Al Qibla
- Type: Official newspaper
- Format: Broadsheet
- Founders: Muḥibb ad-Dīn al-Khaṭīb; Fuad Al Khatib;
- Publisher: Wilāya Press
- Editor-in-chief: Muḥibb al-Dīn al-Khaṭīb; Tayeb Al Sassi; Sharīf al-Ḥusayn (from 1919);
- Founded: 1916
- Ceased publication: September 1924
- Language: Arabic
- Headquarters: Mecca
- Country: Kingdom of Hejaz

= Al Qibla =

Official newspaper of the Kingdom of Hejaz (1916–1924)

Al Qibla (ٱلْقِبْلَة) was the official gazette of the Kingdom of Hejaz. The paper was backed by the British. It was in circulation between 1916 and 1924 and headquartered in Mecca. The paper was a four-page broadsheet and published twice a week, on Mondays and on Thursdays.

The slogan of Al Qibla was the following verse taken from Quran:

And We did not make the qibla which you used to face except that We might make evident who would follow the Messenger from those who would turn on their heels.

==History==
Al Qibla was first published on 15 August 1916, five weeks after the capture of Mecca by Sharif Hussein.

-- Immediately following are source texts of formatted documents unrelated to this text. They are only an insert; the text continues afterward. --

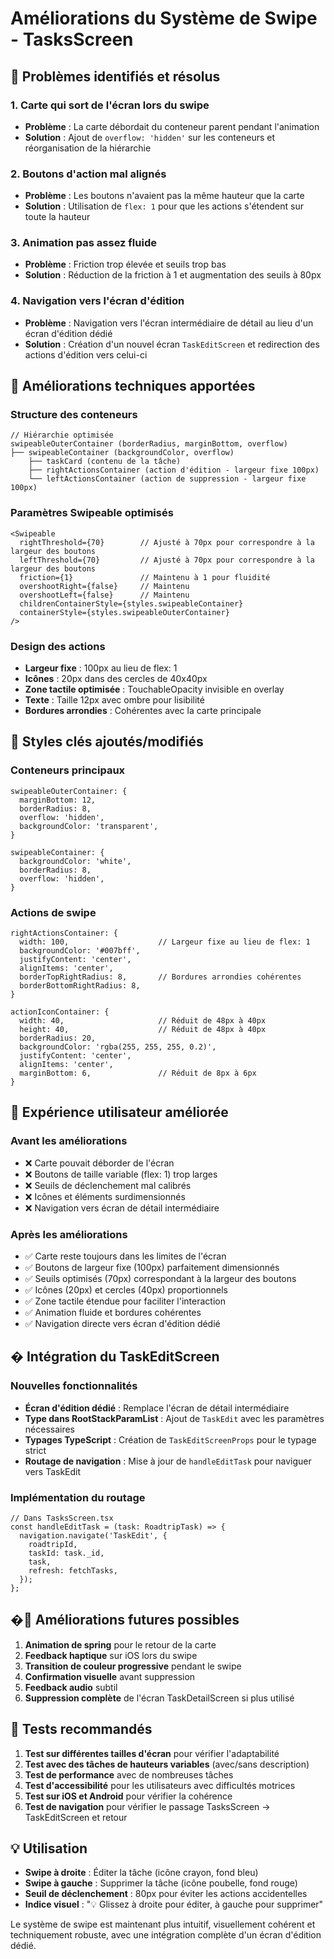 # Améliorations du Système de Swipe - TasksScreen

## 🎯 Problèmes identifiés et résolus

### 1. **Carte qui sort de l'écran lors du swipe**
- **Problème** : La carte débordait du conteneur parent pendant l'animation
- **Solution** : Ajout de `overflow: 'hidden'` sur les conteneurs et réorganisation de la hiérarchie

### 2. **Boutons d'action mal alignés**
- **Problème** : Les boutons n'avaient pas la même hauteur que la carte
- **Solution** : Utilisation de `flex: 1` pour que les actions s'étendent sur toute la hauteur

### 3. **Animation pas assez fluide**
- **Problème** : Friction trop élevée et seuils trop bas
- **Solution** : Réduction de la friction à 1 et augmentation des seuils à 80px

### 4. **Navigation vers l'écran d'édition**
- **Problème** : Navigation vers l'écran intermédiaire de détail au lieu d'un écran d'édition dédié
- **Solution** : Création d'un nouvel écran `TaskEditScreen` et redirection des actions d'édition vers celui-ci

## 🔧 Améliorations techniques apportées

### Structure des conteneurs
```tsx
// Hiérarchie optimisée
swipeableOuterContainer (borderRadius, marginBottom, overflow)
├── swipeableContainer (backgroundColor, overflow)
    ├── taskCard (contenu de la tâche)
    ├── rightActionsContainer (action d'édition - largeur fixe 100px)
    └── leftActionsContainer (action de suppression - largeur fixe 100px)
```

### Paramètres Swipeable optimisés
```tsx
<Swipeable
  rightThreshold={70}        // Ajusté à 70px pour correspondre à la largeur des boutons
  leftThreshold={70}         // Ajusté à 70px pour correspondre à la largeur des boutons
  friction={1}               // Maintenu à 1 pour fluidité
  overshootRight={false}     // Maintenu
  overshootLeft={false}      // Maintenu
  childrenContainerStyle={styles.swipeableContainer}
  containerStyle={styles.swipeableOuterContainer}
/>
```

### Design des actions
- **Largeur fixe** : 100px au lieu de flex: 1
- **Icônes** : 20px dans des cercles de 40x40px
- **Zone tactile optimisée** : TouchableOpacity invisible en overlay
- **Texte** : Taille 12px avec ombre pour lisibilité
- **Bordures arrondies** : Cohérentes avec la carte principale

## 🎨 Styles clés ajoutés/modifiés

### Conteneurs principaux
```tsx
swipeableOuterContainer: {
  marginBottom: 12,
  borderRadius: 8,
  overflow: 'hidden',
  backgroundColor: 'transparent',
}

swipeableContainer: {
  backgroundColor: 'white',
  borderRadius: 8,
  overflow: 'hidden',
}
```

### Actions de swipe
```tsx
rightActionsContainer: {
  width: 100,                    // Largeur fixe au lieu de flex: 1
  backgroundColor: '#007bff',
  justifyContent: 'center',
  alignItems: 'center',
  borderTopRightRadius: 8,       // Bordures arrondies cohérentes
  borderBottomRightRadius: 8,
}

actionIconContainer: {
  width: 40,                     // Réduit de 48px à 40px
  height: 40,                    // Réduit de 48px à 40px
  borderRadius: 20,
  backgroundColor: 'rgba(255, 255, 255, 0.2)',
  justifyContent: 'center',
  alignItems: 'center',
  marginBottom: 6,               // Réduit de 8px à 6px
}
```

## 📱 Expérience utilisateur améliorée

### Avant les améliorations
- ❌ Carte pouvait déborder de l'écran
- ❌ Boutons de taille variable (flex: 1) trop larges
- ❌ Seuils de déclenchement mal calibrés
- ❌ Icônes et éléments surdimensionnés
- ❌ Navigation vers écran de détail intermédiaire

### Après les améliorations
- ✅ Carte reste toujours dans les limites de l'écran
- ✅ Boutons de largeur fixe (100px) parfaitement dimensionnés
- ✅ Seuils optimisés (70px) correspondant à la largeur des boutons
- ✅ Icônes (20px) et cercles (40px) proportionnels
- ✅ Zone tactile étendue pour faciliter l'interaction
- ✅ Animation fluide et bordures cohérentes
- ✅ Navigation directe vers écran d'édition dédié

## � Intégration du TaskEditScreen

### Nouvelles fonctionnalités
- **Écran d'édition dédié** : Remplace l'écran de détail intermédiaire
- **Type dans RootStackParamList** : Ajout de `TaskEdit` avec les paramètres nécessaires
- **Typages TypeScript** : Création de `TaskEditScreenProps` pour le typage strict
- **Routage de navigation** : Mise à jour de `handleEditTask` pour naviguer vers TaskEdit

### Implémentation du routage
```tsx
// Dans TasksScreen.tsx
const handleEditTask = (task: RoadtripTask) => {
  navigation.navigate('TaskEdit', {
    roadtripId,
    taskId: task._id,
    task,
    refresh: fetchTasks,
  });
};
```

## �🔮 Améliorations futures possibles

1. **Animation de spring** pour le retour de la carte
2. **Feedback haptique** sur iOS lors du swipe
3. **Transition de couleur progressive** pendant le swipe
4. **Confirmation visuelle** avant suppression
5. **Feedback audio** subtil
6. **Suppression complète** de l'écran TaskDetailScreen si plus utilisé

## 🧪 Tests recommandés

1. **Test sur différentes tailles d'écran** pour vérifier l'adaptabilité
2. **Test avec des tâches de hauteurs variables** (avec/sans description)
3. **Test de performance** avec de nombreuses tâches
4. **Test d'accessibilité** pour les utilisateurs avec difficultés motrices
5. **Test sur iOS et Android** pour vérifier la cohérence
6. **Test de navigation** pour vérifier le passage TasksScreen → TaskEditScreen et retour

## 💡 Utilisation

- **Swipe à droite** : Éditer la tâche (icône crayon, fond bleu)
- **Swipe à gauche** : Supprimer la tâche (icône poubelle, fond rouge)
- **Seuil de déclenchement** : 80px pour éviter les actions accidentelles
- **Indice visuel** : "💡 Glissez à droite pour éditer, à gauche pour supprimer"

Le système de swipe est maintenant plus intuitif, visuellement cohérent et techniquement robuste, avec une intégration complète d'un écran d'édition dédié.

The founders of the paper were Muhib Al Din Al Khatib and Fuad Al Khatib. They were tasked by the British to start the paper to address the whole Arabic-reading public. It was published by Wilāya Press in Mecca on a semi-weekly basis. Muhib Al Din Al Khatib was also its founding editor-in-chief. Tayeb Al Sassi also served in the post.

Shortly after its founding, Sharif Hussein became the King of Hejaz, and the coronation ceremony held in October 1916 was fully covered in Al Qibla. The paper featured international news based on the official communiques from Cairo, local news and writings of leading Arabic writers concerning ethical and social virtues. It also published reports from European and other foreign newspapers and periodicals. The British agents in the region helped the distribution of the paper.

Following capture of Hejaz by Abdulaziz bin Abdul Rahman Al Saud, founder and later king of Saudi Arabia, Al Qibla was replaced by Umm al Qura. Al Qibla ceased publication following its final issue in September 1924. It produced a total of 852 issues over the course of its publication.

==Contributors and political stance==
Sharif Hussein contributed to the design of the paper and the language used in the news. He also published several articles in the paper which was supported by the British authorities. In 1919, he began to receive credit as editor-in-chief of the paper in the masthead. The contributors of Al Qibla were mostly Syrian exiles living in Egypt.

Al Qibla had an Arabist and Islamist ideology. The goal of the paper was to strengthen the awareness of the Arabs and Muslims about the threats of Wahhabism against Islam. Al Qibla also opposed to the Committee of Union and Progress and the military alliance of the Ottoman Empire with the Central Powers in World War I. In addition, Sharif Hussein employed the publication to justify his revolt against the Ottoman Empire. The paper's interest in the Ottoman Empire continued with the publication many articles criticizing the developments in the country. It also published an article in which it was argued that the Caliphate should belong to the Arabs when the last Ottoman sultan Mehmed VI expressed his intent to assume the role.

Following the publication of the Balfour Declaration in November 1917, Sharif Hussein published a number of articles in Al Qibla in which he called for the cooperation with Jews and asked Arabs to avoid conflicts with the British in that they would help them achieve independence. The paper frequently praised the rule of Sharif Hussein whom it compared to Muhammad Ali Pasha, ruler of Egypt between 1805 and 1848.

==Legacy==
In the anniversary of the foundation of the Hashemite Kingdom of Hejaz, several issues of Al Qibla were reprinted and distributed as a supplement of the Jordanian daily newspapers, including The Jordan Times, in 2016.